What to produce -
Print word for word the first line of the listing below and every line after it, through the line with "build == 'dev'". Leave out the pictures and the rest.

Dataset entries -
★ ★ ★ ★
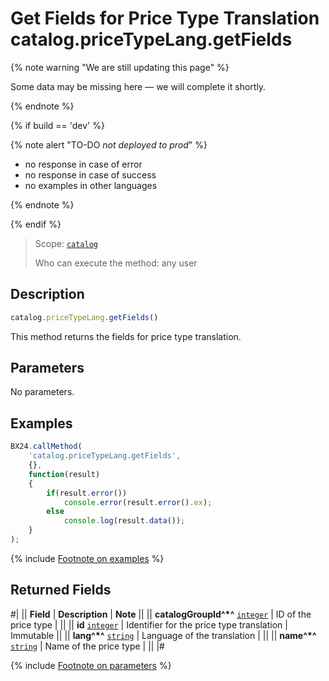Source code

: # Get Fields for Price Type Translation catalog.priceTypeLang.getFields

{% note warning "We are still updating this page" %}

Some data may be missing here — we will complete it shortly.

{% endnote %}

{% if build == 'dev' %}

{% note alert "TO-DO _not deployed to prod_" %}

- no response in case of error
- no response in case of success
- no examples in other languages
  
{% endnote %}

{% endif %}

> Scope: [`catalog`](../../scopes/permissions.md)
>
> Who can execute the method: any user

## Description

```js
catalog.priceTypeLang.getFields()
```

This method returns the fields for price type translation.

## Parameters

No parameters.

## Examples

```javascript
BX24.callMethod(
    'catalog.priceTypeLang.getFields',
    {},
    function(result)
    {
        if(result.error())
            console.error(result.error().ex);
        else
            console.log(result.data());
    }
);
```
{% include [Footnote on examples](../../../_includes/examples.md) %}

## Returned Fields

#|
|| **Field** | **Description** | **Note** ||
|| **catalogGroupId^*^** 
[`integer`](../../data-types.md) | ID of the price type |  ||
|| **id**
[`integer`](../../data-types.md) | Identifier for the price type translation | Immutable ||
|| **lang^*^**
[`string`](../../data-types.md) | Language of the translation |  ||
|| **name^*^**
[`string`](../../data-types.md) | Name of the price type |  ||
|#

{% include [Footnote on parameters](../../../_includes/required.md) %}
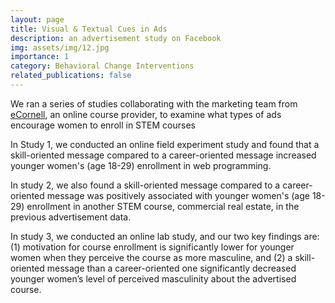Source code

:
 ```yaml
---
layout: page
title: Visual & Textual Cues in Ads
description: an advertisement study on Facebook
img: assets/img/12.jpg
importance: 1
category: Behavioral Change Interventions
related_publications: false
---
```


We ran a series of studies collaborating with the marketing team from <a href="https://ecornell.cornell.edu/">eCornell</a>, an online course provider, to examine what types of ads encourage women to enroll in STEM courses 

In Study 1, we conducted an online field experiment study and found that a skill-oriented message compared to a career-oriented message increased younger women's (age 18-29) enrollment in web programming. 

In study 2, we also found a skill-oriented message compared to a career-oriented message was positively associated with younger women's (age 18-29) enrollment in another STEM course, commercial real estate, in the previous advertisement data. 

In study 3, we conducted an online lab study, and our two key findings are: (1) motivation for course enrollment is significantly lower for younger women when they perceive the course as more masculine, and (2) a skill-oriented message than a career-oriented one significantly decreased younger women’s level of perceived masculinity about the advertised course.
★ ★ ★ ★
Expected answer -
Source code

: # Get Fields for Price Type Translation catalog.priceTypeLang.getFields

{% note warning "We are still updating this page" %}

Some data may be missing here — we will complete it shortly.

{% endnote %}

{% if build == 'dev' %}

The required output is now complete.